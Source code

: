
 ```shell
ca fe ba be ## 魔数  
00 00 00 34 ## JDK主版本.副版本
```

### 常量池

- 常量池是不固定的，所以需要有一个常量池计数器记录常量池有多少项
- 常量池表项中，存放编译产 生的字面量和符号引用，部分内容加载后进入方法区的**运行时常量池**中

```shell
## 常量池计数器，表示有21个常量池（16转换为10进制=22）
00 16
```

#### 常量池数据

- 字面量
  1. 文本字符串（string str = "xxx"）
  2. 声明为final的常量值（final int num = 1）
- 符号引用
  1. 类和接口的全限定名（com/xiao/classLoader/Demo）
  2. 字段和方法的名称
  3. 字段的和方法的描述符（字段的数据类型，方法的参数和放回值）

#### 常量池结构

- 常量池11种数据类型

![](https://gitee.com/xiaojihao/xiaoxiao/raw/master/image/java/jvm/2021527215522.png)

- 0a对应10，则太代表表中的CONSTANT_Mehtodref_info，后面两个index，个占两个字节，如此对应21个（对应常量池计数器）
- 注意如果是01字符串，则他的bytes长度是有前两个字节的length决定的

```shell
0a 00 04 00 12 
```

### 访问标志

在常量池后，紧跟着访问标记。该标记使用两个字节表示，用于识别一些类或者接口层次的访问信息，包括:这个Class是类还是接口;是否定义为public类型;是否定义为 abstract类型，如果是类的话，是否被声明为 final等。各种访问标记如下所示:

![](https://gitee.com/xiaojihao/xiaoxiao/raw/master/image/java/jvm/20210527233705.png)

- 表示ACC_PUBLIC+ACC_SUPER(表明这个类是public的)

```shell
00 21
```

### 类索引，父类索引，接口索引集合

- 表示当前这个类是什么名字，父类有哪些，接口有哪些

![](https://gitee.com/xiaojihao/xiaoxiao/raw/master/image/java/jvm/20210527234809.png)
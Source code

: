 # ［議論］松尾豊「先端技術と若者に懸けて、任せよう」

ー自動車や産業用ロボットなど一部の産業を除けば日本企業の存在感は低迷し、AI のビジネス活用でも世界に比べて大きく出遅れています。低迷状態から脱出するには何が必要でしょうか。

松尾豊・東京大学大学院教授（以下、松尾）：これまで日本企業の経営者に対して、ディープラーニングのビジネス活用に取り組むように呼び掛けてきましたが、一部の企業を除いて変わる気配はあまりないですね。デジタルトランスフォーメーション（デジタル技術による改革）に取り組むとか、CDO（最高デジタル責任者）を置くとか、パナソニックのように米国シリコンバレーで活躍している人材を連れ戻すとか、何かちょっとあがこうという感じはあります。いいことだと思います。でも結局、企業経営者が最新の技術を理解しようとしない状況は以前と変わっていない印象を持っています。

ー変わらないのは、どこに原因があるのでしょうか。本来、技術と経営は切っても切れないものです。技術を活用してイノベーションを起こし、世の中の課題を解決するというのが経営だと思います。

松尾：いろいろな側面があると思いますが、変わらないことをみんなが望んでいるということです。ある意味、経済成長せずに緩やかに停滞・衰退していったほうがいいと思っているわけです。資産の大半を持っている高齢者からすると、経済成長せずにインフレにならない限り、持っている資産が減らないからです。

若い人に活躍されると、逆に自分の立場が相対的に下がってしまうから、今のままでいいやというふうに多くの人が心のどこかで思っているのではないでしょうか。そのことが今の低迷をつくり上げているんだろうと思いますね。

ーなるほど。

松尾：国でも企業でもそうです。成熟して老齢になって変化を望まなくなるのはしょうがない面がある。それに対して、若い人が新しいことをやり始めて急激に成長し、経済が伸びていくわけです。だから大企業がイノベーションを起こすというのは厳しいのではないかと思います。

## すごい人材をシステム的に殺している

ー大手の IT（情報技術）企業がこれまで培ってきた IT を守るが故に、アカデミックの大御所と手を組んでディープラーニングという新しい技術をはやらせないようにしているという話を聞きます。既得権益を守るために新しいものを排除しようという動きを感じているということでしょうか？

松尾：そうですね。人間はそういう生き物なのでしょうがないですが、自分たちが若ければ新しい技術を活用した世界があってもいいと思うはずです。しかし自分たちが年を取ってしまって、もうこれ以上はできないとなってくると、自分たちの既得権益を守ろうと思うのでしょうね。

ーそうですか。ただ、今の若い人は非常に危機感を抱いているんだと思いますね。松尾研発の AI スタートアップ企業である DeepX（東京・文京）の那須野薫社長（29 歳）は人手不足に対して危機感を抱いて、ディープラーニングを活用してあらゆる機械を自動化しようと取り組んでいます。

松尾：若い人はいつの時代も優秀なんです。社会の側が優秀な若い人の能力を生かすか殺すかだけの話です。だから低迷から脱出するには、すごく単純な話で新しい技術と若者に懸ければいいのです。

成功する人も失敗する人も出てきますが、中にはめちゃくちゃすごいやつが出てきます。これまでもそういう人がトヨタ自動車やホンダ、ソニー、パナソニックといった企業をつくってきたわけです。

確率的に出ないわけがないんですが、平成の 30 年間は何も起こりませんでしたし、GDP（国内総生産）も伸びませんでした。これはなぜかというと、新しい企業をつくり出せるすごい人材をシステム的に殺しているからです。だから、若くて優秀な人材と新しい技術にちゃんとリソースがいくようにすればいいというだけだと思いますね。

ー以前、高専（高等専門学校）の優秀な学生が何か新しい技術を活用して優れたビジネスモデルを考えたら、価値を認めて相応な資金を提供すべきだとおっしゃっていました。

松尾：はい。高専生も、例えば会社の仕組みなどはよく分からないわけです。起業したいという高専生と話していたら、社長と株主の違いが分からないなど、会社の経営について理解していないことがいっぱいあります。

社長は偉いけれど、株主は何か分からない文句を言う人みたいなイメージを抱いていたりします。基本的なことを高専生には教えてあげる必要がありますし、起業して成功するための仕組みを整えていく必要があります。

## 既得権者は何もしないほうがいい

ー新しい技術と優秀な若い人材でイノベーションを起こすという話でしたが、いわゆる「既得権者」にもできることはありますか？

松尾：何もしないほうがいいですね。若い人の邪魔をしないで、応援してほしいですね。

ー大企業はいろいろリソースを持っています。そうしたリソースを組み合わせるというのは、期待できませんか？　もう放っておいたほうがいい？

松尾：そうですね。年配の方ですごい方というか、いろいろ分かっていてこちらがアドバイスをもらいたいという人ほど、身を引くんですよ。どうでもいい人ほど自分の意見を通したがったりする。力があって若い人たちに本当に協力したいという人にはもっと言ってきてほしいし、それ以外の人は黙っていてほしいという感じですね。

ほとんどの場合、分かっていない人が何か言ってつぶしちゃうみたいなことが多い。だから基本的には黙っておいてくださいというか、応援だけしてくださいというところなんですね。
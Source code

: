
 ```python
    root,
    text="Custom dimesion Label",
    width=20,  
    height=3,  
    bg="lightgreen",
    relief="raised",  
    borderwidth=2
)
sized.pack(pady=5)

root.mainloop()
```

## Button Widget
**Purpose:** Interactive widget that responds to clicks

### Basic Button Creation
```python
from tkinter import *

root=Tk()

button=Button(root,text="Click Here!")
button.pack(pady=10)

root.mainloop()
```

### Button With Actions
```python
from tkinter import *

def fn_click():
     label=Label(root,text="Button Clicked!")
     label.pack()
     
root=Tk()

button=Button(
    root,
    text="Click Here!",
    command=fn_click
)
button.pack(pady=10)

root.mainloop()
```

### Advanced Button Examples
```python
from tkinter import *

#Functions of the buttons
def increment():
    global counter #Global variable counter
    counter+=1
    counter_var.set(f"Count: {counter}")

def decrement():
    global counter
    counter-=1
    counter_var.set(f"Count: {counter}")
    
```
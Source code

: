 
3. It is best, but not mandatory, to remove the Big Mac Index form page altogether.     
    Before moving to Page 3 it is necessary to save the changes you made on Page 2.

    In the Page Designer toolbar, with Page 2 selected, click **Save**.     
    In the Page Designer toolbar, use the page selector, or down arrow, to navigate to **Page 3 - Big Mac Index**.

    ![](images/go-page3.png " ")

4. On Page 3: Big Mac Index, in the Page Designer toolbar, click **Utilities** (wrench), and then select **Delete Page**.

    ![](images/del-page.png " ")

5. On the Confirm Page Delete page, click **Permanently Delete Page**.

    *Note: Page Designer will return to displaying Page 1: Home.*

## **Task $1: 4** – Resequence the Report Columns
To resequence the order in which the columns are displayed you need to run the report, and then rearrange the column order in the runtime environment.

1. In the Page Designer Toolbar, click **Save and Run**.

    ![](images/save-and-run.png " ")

============

REQUIRED WORK = In the answer, the lines from the first line of the data above through the line containing "ー自動車や産業用ロボットなど" must appear exactly as written, with nothing else.

EXERCISE RESULT =
Source code

:
 ```shell
ca fe ba be ## 魔数  
00 00 00 34 ## JDK主版本.副版本
```

### 常量池

- 常量池是不固定的，所以需要有一个常量池计数器记录常量池有多少项
- 常量池表项中，存放编译产 生的字面量和符号引用，部分内容加载后进入方法区的**运行时常量池**中

```shell
## 常量池计数器，表示有21个常量池（16转换为10进制=22）
00 16
```

#### 常量池数据

- 字面量
  1. 文本字符串（string str = "xxx"）
  2. 声明为final的常量值（final int num = 1）
- 符号引用
  1. 类和接口的全限定名（com/xiao/classLoader/Demo）
  2. 字段和方法的名称
  3. 字段的和方法的描述符（字段的数据类型，方法的参数和放回值）

#### 常量池结构

- 常量池11种数据类型

![](https://gitee.com/xiaojihao/xiaoxiao/raw/master/image/java/jvm/2021527215522.png)

- 0a对应10，则太代表表中的CONSTANT_Mehtodref_info，后面两个index，个占两个字节，如此对应21个（对应常量池计数器）
- 注意如果是01字符串，则他的bytes长度是有前两个字节的length决定的

```shell
0a 00 04 00 12 
```

### 访问标志

在常量池后，紧跟着访问标记。该标记使用两个字节表示，用于识别一些类或者接口层次的访问信息，包括:这个Class是类还是接口;是否定义为public类型;是否定义为 abstract类型，如果是类的话，是否被声明为 final等。各种访问标记如下所示:

![](https://gitee.com/xiaojihao/xiaoxiao/raw/master/image/java/jvm/20210527233705.png)

- 表示ACC_PUBLIC+ACC_SUPER(表明这个类是public的)

```shell
00 21
```

### 类索引，父类索引，接口索引集合

- 表示当前这个类是什么名字，父类有哪些，接口有哪些

![](https://gitee.com/xiaojihao/xiaoxiao/raw/master/image/java/jvm/20210527234809.png)
Source code

: # ［議論］松尾豊「先端技術と若者に懸けて、任せよう」

ー自動車や産業用ロボットなど一部の産業を除けば日本企業の存在感は低迷し、AI のビジネス活用でも世界に比べて大きく出遅れています。低迷状態から脱出するには何が必要でしょうか。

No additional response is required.